Inhalt:
Die Angaben in Klammern geben das Jahr der Entscheidung und den Fundort in
der Entscheidungssammlung des Bundesverfassungsgerichts an. BVerfGE 2.1
bedeutet, dass diese Entscheidung im Band 2 ab Seite 1 zu finden ist. NJW steht
für Neue Juristische Wochenschrift.
- Verbot der Sozialistischen Reichspartei (1952, BVerfGE 2.1)
Definition der freiheitlich demokratischen Grundordnung.
- Elfes-Urteil (1957, BVerfGE 6, 32)
Wichtiges Urteil zur allgemeinen Handlungsfreiheit
- Lüth-Urteil (1958, BVerfGE 7.198)
Die Grundrechte als objektive Wertordnung wirken auch in die Rechtsbeziehungen von Privaten hinein.

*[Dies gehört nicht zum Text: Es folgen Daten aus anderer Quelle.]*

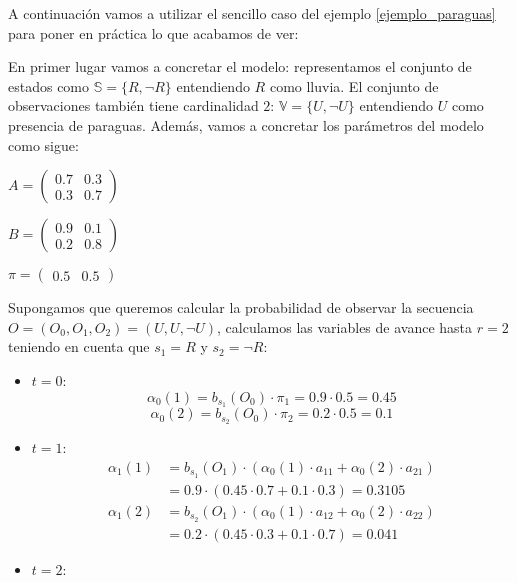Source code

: A continuación vamos a utilizar el sencillo caso del ejemplo \ref{ejemplo_paraguas} para poner en práctica lo que acabamos de ver:
\begin{exampleth}\label{ejemplo_paraguasSol1}
En primer lugar vamos a concretar el modelo: representamos el conjunto de estados como $\mathbb{S}=\{R,\neg R\}$ entendiendo $R$ como lluvia. El conjunto de observaciones también tiene cardinalidad $2$: $\mathbb{V}=\{U,\neg U\}$ entendiendo $U$ como presencia de paraguas. Además, vamos a concretar los parámetros del modelo como sigue:
\begin{center}
    $A=\begin{pmatrix}
    0.7 & 0.3\\
    0.3 & 0.7
    \end{pmatrix}$
\end{center}
\begin{center}
    $B=\begin{pmatrix}
    0.9 & 0.1 \\
    0.2 & 0.8
    \end{pmatrix}$
\end{center}
\begin{center}
    $\pi=\begin{pmatrix}
    0.5 & 0.5
    \end{pmatrix}$
\end{center}
Supongamos que queremos calcular la probabilidad de observar la secuencia $O=(O_0,O_1,O_2)=(U,U,\neg U)$, calculamos las variables de avance hasta $r=2$ teniendo en cuenta que $s_1=R$ y $s_2=\neg R$:
\begin{itemize}
    \item $t=0$:
    \[\alpha_0(1)=b_{s_1}(O_0)\cdot\pi_1=0.9\cdot0.5=0.45\]
    \[\alpha_0(2)=b_{s_2}(O_0)\cdot\pi_2=0.2\cdot0.5=0.1\]
    \item $t=1$:
    \[
    \begin{aligned}
        \alpha_1(1)&=b_{s_1}(O_1)\cdot\left(\alpha_0(1)\cdot a_{11}+\alpha_0(2)\cdot a_{21} \right)\\
        &=0.9\cdot\left( 0.45\cdot0.7+0.1\cdot0.3 \right) = 0.3105
    \end{aligned}
    \]
    \[
    \begin{aligned}
        \alpha_1(2)&=b_{s_2}(O_1)\cdot\left(\alpha_0(1)\cdot a_{12}+\alpha_0(2)\cdot a_{22} \right)\\
        &=0.2\cdot\left(0.45\cdot0.3+0.1\cdot0.7\right)=0.041
    \end{aligned}
    \]
    \item $t=2$:

\end{itemize}
\end{exampleth}
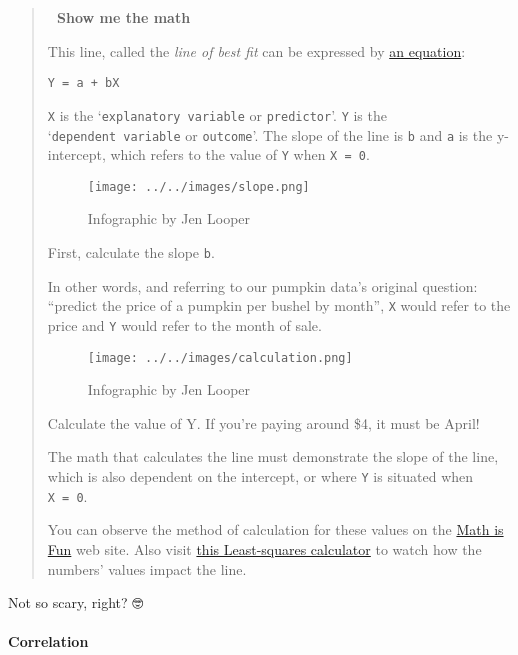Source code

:\documentclass[
]{article}
\begin{document}
\begin{quote}
\textbf{🧮 Show me the math}

This line, called the \emph{line of best fit} can be expressed by
\href{https://en.wikipedia.org/wiki/Simple_linear_regression}{an
equation}:

\begin{verbatim}
Y = a + bX
\end{verbatim}

\texttt{X} is the `\texttt{explanatory\ variable} or
\texttt{predictor}'. \texttt{Y} is the `\texttt{dependent\ variable} or
\texttt{outcome}'. The slope of the line is \texttt{b} and \texttt{a} is
the y-intercept, which refers to the value of \texttt{Y} when
\texttt{X\ =\ 0}.

\begin{figure}
\centering
\texttt{[image: ../../images/slope.png]}
\caption{Infographic by Jen Looper}
\end{figure}

First, calculate the slope \texttt{b}.

In other words, and referring to our pumpkin data's original question:
``predict the price of a pumpkin per bushel by month'', \texttt{X} would
refer to the price and \texttt{Y} would refer to the month of sale.

\begin{figure}
\centering
\texttt{[image: ../../images/calculation.png]}
\caption{Infographic by Jen Looper}
\end{figure}

Calculate the value of Y. If you're paying around \$4, it must be April!

The math that calculates the line must demonstrate the slope of the
line, which is also dependent on the intercept, or where \texttt{Y} is
situated when \texttt{X\ =\ 0}.

You can observe the method of calculation for these values on the
\href{https://www.mathsisfun.com/data/least-squares-regression.html}{Math
is Fun} web site. Also visit
\href{https://www.mathsisfun.com/data/least-squares-calculator.html}{this
Least-squares calculator} to watch how the numbers' values impact the
line.
\end{quote}

Not so scary, right? 🤓

\hypertarget{correlation}{%
\paragraph{Correlation}\label{correlation}}
\end{document}
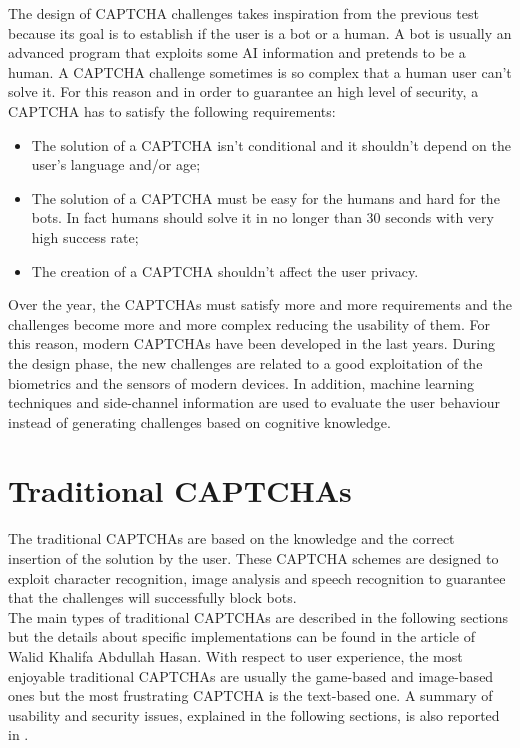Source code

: The design of CAPTCHA challenges takes inspiration from the previous test because its goal is to establish if the user is a bot or a human. A bot is usually an advanced program that exploits some AI information and pretends to be a human. A CAPTCHA challenge sometimes is so complex that a human user can't solve it. For this reason and in order to guarantee an high level of security, a CAPTCHA has to satisfy the following requirements:
\begin{itemize}
	\item{The solution of a CAPTCHA isn't conditional and it shouldn't depend on the user's language and/or age;}
	\item{The solution of a CAPTCHA must be easy for the humans and hard for the bots. In fact humans should solve it in no longer than 30 seconds with very high success rate;}
	\item{The creation of a CAPTCHA shouldn't affect the user privacy.}
\end{itemize}
Over the year, the CAPTCHAs must satisfy more and more requirements and the challenges become more and more complex reducing the usability of them. For this reason, modern CAPTCHAs have been developed in the last years. During the design phase, the new challenges are related to a good exploitation of the biometrics and the sensors of modern devices. In addition, machine learning techniques and side-channel information are used to evaluate the user behaviour instead of generating challenges based on cognitive knowledge. 

\section{Traditional CAPTCHAs}
The traditional CAPTCHAs are based on the knowledge and the correct insertion of the solution by the user. These CAPTCHA schemes are designed to exploit character recognition, image analysis and speech recognition to guarantee that the challenges will successfully block bots.\\
The main types of traditional CAPTCHAs are described in the following sections but the details about specific implementations can be found in the article of Walid Khalifa Abdullah Hasan\cite{survey_advanced_CAPTCHA}. With respect to user experience, the most enjoyable traditional CAPTCHAs are usually the game-based and image-based ones but the most frustrating CAPTCHA is the text-based one\cite{usability_CAPTCHA}. A summary of usability and security issues, explained in the following sections, is also reported in .

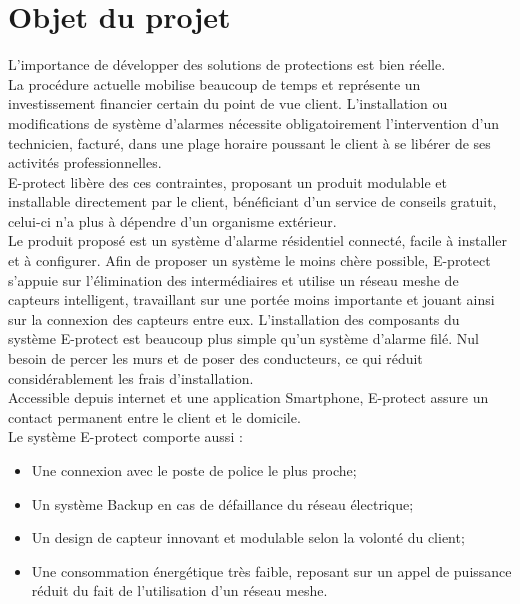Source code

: \section{Objet du projet}

L'importance de développer des solutions de protections est bien réelle.\\
La procédure actuelle mobilise beaucoup de temps et représente un investissement financier certain du point de vue client. L’installation ou modifications de système d’alarmes nécessite obligatoirement l’intervention d’un technicien, facturé, dans une plage horaire poussant le client à se libérer de ses activités professionnelles.\\

E-protect libère des ces contraintes, proposant un produit modulable et installable directement par le client, bénéficiant d’un service de conseils gratuit, celui-ci n’a plus à dépendre d’un organisme extérieur.\\

Le produit proposé est un système d’alarme résidentiel connecté, facile à installer et à configurer. Afin de proposer un système le moins chère possible, E-protect s’appuie sur l’élimination des intermédiaires et utilise un réseau meshe de capteurs intelligent, travaillant sur une portée moins importante et jouant ainsi sur la connexion des capteurs entre eux. L'installation des composants du système E-protect est beaucoup plus simple qu'un système d'alarme filé. Nul besoin de percer les murs et de poser des conducteurs, ce qui réduit considérablement les frais d'installation.\\

Accessible depuis internet et une application Smartphone, E-protect assure un contact permanent entre le client et le domicile.\\

Le système E-protect comporte aussi :
\begin{itemize}
	\item Une connexion avec le poste de police le plus proche;
	\item Un système Backup en cas de défaillance du réseau électrique;
	\item Un design de capteur innovant et modulable selon la volonté du client;
	\item Une consommation énergétique très faible, reposant sur un appel de puissance réduit du fait de l’utilisation d’un réseau meshe.
\end{itemize}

Plädoyer für die Meinungsfreiheit
- Apothekenurteil (1958, BVerfGE 7.377)
Entwicklung der
Drei-Stufen-Theorie zum Artikel 12 GG.
- Fernseh-Urteil (1961, BVerfGE 12.205)
Plädoyer für die Pressefreiheit.
- Mephisto-Urteil (1971, BVerfGE 30,173)
Schutz der persönlichen Ehre
- Brief des Strafgefangenen (1972, BVerfGE 33.1)
Grundrechte gelten auch im Strafvollzug und können nur durch ein Gesetz beschränkt werden.
- Meinungsfreiheit bei der Bundeswehr (1977, BVerfGE 44.197)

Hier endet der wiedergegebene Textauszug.